Employment growth projections show a similar declining trend line.
Furthermore, a growing number of executives say they will reduce their
workforce in the next three months. From an all-time low of 3% two
years ago, that number has slowly but steadily risen to 10%.
Investment
Investment plans are more bullish. The number of companies whose
plans for the year ahead included adding a new plant or facility,
introducing a new product, entering a new domestic market, entering a
new foreign market, and making an acquisition all dropped in the third
quarter. All look much better now. In particular, domestic expansion
plans are at an historic high; new product plans are near their peaks. But
international expansion remains low, probably because of the extra costs
and uncertainties of trade conflict. Both M&A and opening new plants,
while better than last quarter, are below typical levels.
One interpretation: Leaders are holding back on expansion plans that
require big, irrevocable commitments (new facilities, global markets,
acquisitions) while moving strongly ahead with plans that are easier to
trim or adjust (new products, new domestic markets). That interpretation
is consistent with what we see in the third dimension, confidence.
Confidence
Most confidence indicators have improved, suggesting that their slide
might have bottomed out in the 3rd quarter of 2019. One indicator: Last
quarter, 18% of executives cited “the economy” as one of their top
three long-term challenges—the highest we had seen in five years. That
number is now just 10%—tied for the lowest. Twenty-six percent expect
the business climate to improve, up from 17% three months ago; 11%
say it will be worse, down from 16%. And, asked what they would do if
they had an extra dollar, the number of executives who say they would
invest it jumped back up to 70%—a high number—after four quarters in
which it had declined, reaching just 56% three months ago.

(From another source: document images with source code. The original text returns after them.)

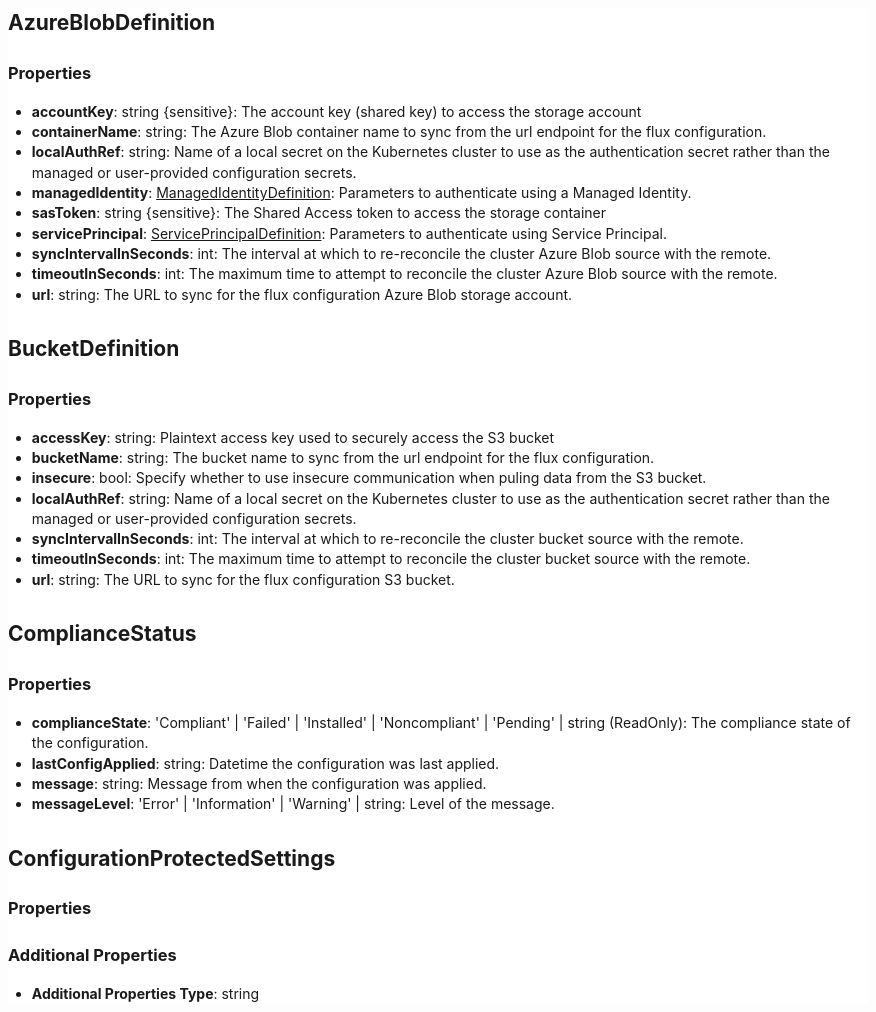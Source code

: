## AzureBlobDefinition
### Properties
* **accountKey**: string {sensitive}: The account key (shared key) to access the storage account
* **containerName**: string: The Azure Blob container name to sync from the url endpoint for the flux configuration.
* **localAuthRef**: string: Name of a local secret on the Kubernetes cluster to use as the authentication secret rather than the managed or user-provided configuration secrets.
* **managedIdentity**: [ManagedIdentityDefinition](#managedidentitydefinition): Parameters to authenticate using a Managed Identity.
* **sasToken**: string {sensitive}: The Shared Access token to access the storage container
* **servicePrincipal**: [ServicePrincipalDefinition](#serviceprincipaldefinition): Parameters to authenticate using Service Principal.
* **syncIntervalInSeconds**: int: The interval at which to re-reconcile the cluster Azure Blob source with the remote.
* **timeoutInSeconds**: int: The maximum time to attempt to reconcile the cluster Azure Blob source with the remote.
* **url**: string: The URL to sync for the flux configuration Azure Blob storage account.

## BucketDefinition
### Properties
* **accessKey**: string: Plaintext access key used to securely access the S3 bucket
* **bucketName**: string: The bucket name to sync from the url endpoint for the flux configuration.
* **insecure**: bool: Specify whether to use insecure communication when puling data from the S3 bucket.
* **localAuthRef**: string: Name of a local secret on the Kubernetes cluster to use as the authentication secret rather than the managed or user-provided configuration secrets.
* **syncIntervalInSeconds**: int: The interval at which to re-reconcile the cluster bucket source with the remote.
* **timeoutInSeconds**: int: The maximum time to attempt to reconcile the cluster bucket source with the remote.
* **url**: string: The URL to sync for the flux configuration S3 bucket.

## ComplianceStatus
### Properties
* **complianceState**: 'Compliant' | 'Failed' | 'Installed' | 'Noncompliant' | 'Pending' | string (ReadOnly): The compliance state of the configuration.
* **lastConfigApplied**: string: Datetime the configuration was last applied.
* **message**: string: Message from when the configuration was applied.
* **messageLevel**: 'Error' | 'Information' | 'Warning' | string: Level of the message.

## ConfigurationProtectedSettings
### Properties
### Additional Properties
* **Additional Properties Type**: string
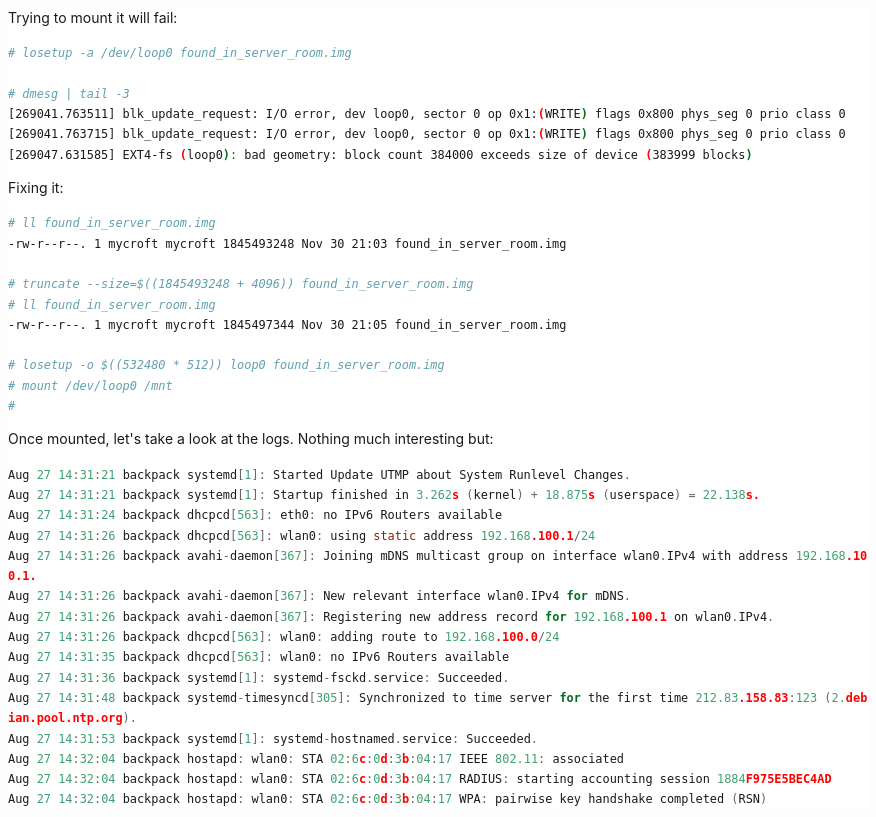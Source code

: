 Trying to mount it will fail:

```sh
# losetup -a /dev/loop0 found_in_server_room.img

# dmesg | tail -3
[269041.763511] blk_update_request: I/O error, dev loop0, sector 0 op 0x1:(WRITE) flags 0x800 phys_seg 0 prio class 0
[269041.763715] blk_update_request: I/O error, dev loop0, sector 0 op 0x1:(WRITE) flags 0x800 phys_seg 0 prio class 0
[269047.631585] EXT4-fs (loop0): bad geometry: block count 384000 exceeds size of device (383999 blocks)
```

Fixing it:

```sh
# ll found_in_server_room.img 
-rw-r--r--. 1 mycroft mycroft 1845493248 Nov 30 21:03 found_in_server_room.img

# truncate --size=$((1845493248 + 4096)) found_in_server_room.img 
# ll found_in_server_room.img 
-rw-r--r--. 1 mycroft mycroft 1845497344 Nov 30 21:05 found_in_server_room.img

# losetup -o $((532480 * 512)) loop0 found_in_server_room.img
# mount /dev/loop0 /mnt
# 
```

Once mounted, let's take a look at the logs. Nothing much interesting but:

```c
Aug 27 14:31:21 backpack systemd[1]: Started Update UTMP about System Runlevel Changes.
Aug 27 14:31:21 backpack systemd[1]: Startup finished in 3.262s (kernel) + 18.875s (userspace) = 22.138s.
Aug 27 14:31:24 backpack dhcpcd[563]: eth0: no IPv6 Routers available
Aug 27 14:31:26 backpack dhcpcd[563]: wlan0: using static address 192.168.100.1/24
Aug 27 14:31:26 backpack avahi-daemon[367]: Joining mDNS multicast group on interface wlan0.IPv4 with address 192.168.100.1.
Aug 27 14:31:26 backpack avahi-daemon[367]: New relevant interface wlan0.IPv4 for mDNS.
Aug 27 14:31:26 backpack avahi-daemon[367]: Registering new address record for 192.168.100.1 on wlan0.IPv4.
Aug 27 14:31:26 backpack dhcpcd[563]: wlan0: adding route to 192.168.100.0/24
Aug 27 14:31:35 backpack dhcpcd[563]: wlan0: no IPv6 Routers available
Aug 27 14:31:36 backpack systemd[1]: systemd-fsckd.service: Succeeded.
Aug 27 14:31:48 backpack systemd-timesyncd[305]: Synchronized to time server for the first time 212.83.158.83:123 (2.debian.pool.ntp.org).
Aug 27 14:31:53 backpack systemd[1]: systemd-hostnamed.service: Succeeded.
Aug 27 14:32:04 backpack hostapd: wlan0: STA 02:6c:0d:3b:04:17 IEEE 802.11: associated
Aug 27 14:32:04 backpack hostapd: wlan0: STA 02:6c:0d:3b:04:17 RADIUS: starting accounting session 1884F975E5BEC4AD
Aug 27 14:32:04 backpack hostapd: wlan0: STA 02:6c:0d:3b:04:17 WPA: pairwise key handshake completed (RSN)
```
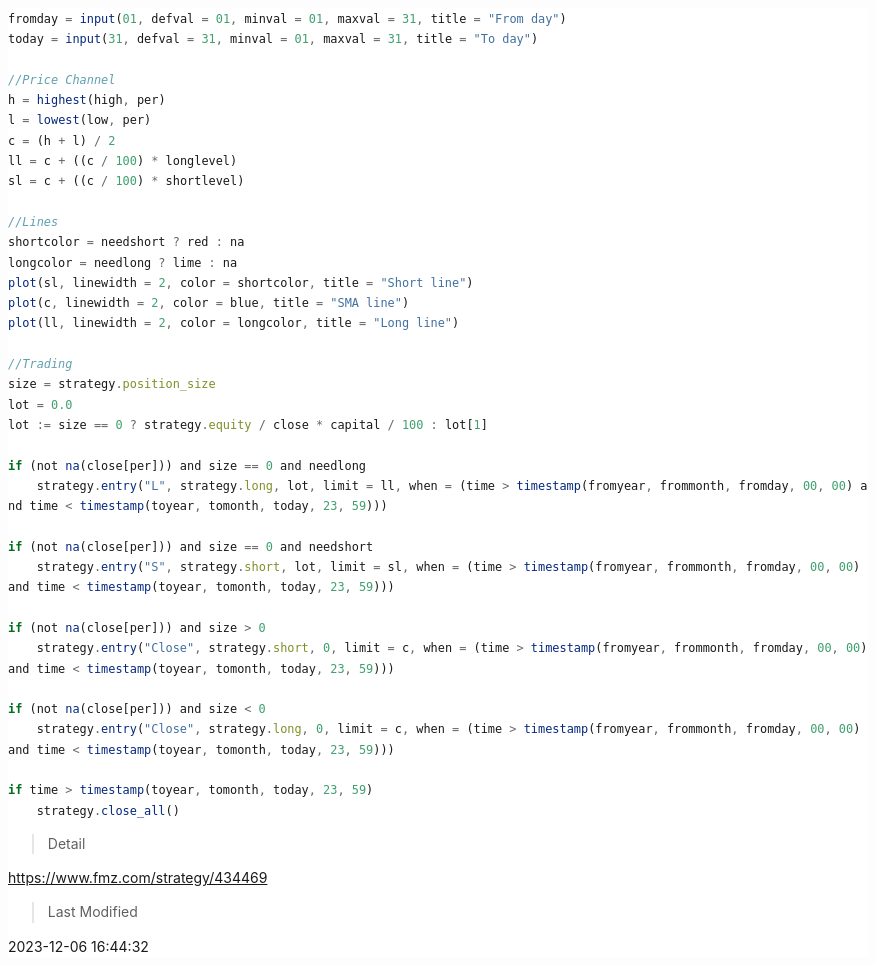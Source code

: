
 ``` javascript
fromday = input(01, defval = 01, minval = 01, maxval = 31, title = "From day")
today = input(31, defval = 31, minval = 01, maxval = 31, title = "To day")

//Price Channel
h = highest(high, per)
l = lowest(low, per)
c = (h + l) / 2
ll = c + ((c / 100) * longlevel)
sl = c + ((c / 100) * shortlevel)

//Lines
shortcolor = needshort ? red : na
longcolor = needlong ? lime : na
plot(sl, linewidth = 2, color = shortcolor, title = "Short line")
plot(c, linewidth = 2, color = blue, title = "SMA line")
plot(ll, linewidth = 2, color = longcolor, title = "Long line")

//Trading
size = strategy.position_size
lot = 0.0
lot := size == 0 ? strategy.equity / close * capital / 100 : lot[1]

if (not na(close[per])) and size == 0 and needlong
    strategy.entry("L", strategy.long, lot, limit = ll, when = (time > timestamp(fromyear, frommonth, fromday, 00, 00) and time < timestamp(toyear, tomonth, today, 23, 59)))
    
if (not na(close[per])) and size == 0 and needshort
    strategy.entry("S", strategy.short, lot, limit = sl, when = (time > timestamp(fromyear, frommonth, fromday, 00, 00) and time < timestamp(toyear, tomonth, today, 23, 59)))
    
if (not na(close[per])) and size > 0 
    strategy.entry("Close", strategy.short, 0, limit = c, when = (time > timestamp(fromyear, frommonth, fromday, 00, 00) and time < timestamp(toyear, tomonth, today, 23, 59)))
    
if (not na(close[per])) and size < 0 
    strategy.entry("Close", strategy.long, 0, limit = c, when = (time > timestamp(fromyear, frommonth, fromday, 00, 00) and time < timestamp(toyear, tomonth, today, 23, 59)))

if time > timestamp(toyear, tomonth, today, 23, 59)
    strategy.close_all()
```

> Detail

https://www.fmz.com/strategy/434469

> Last Modified

2023-12-06 16:44:32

But the caution bell still tolls. The most popular choice for a place to put
that extra dollar is information technology, picked by 18% of leaders. The
second most popular, at 17%, is to stash it as cash. That is, executives
are more likely to say they would put money into a rainy day fund than
into plant and equipment, new hiring, training, or facilities. It seems they
are not convinced that the economy will support their growth ambitions
and are holding cash in reserve in case they need it. Another sign of a
cooling economy: concern about costs, which had risen steadily from
2016 to the middle of 2018, when 26% cited costs among their top three
challenges; only 15% say so now—back exactly to where it was in the
first quarter of 2016.
It is important not to make too much of these notes of caution. They
are there; but the middle market’s dominant tune continues to be
optimistic, supported by a steady drumbeat of growth, hiring, innovation,
investment, and (increasingly) digital transformation.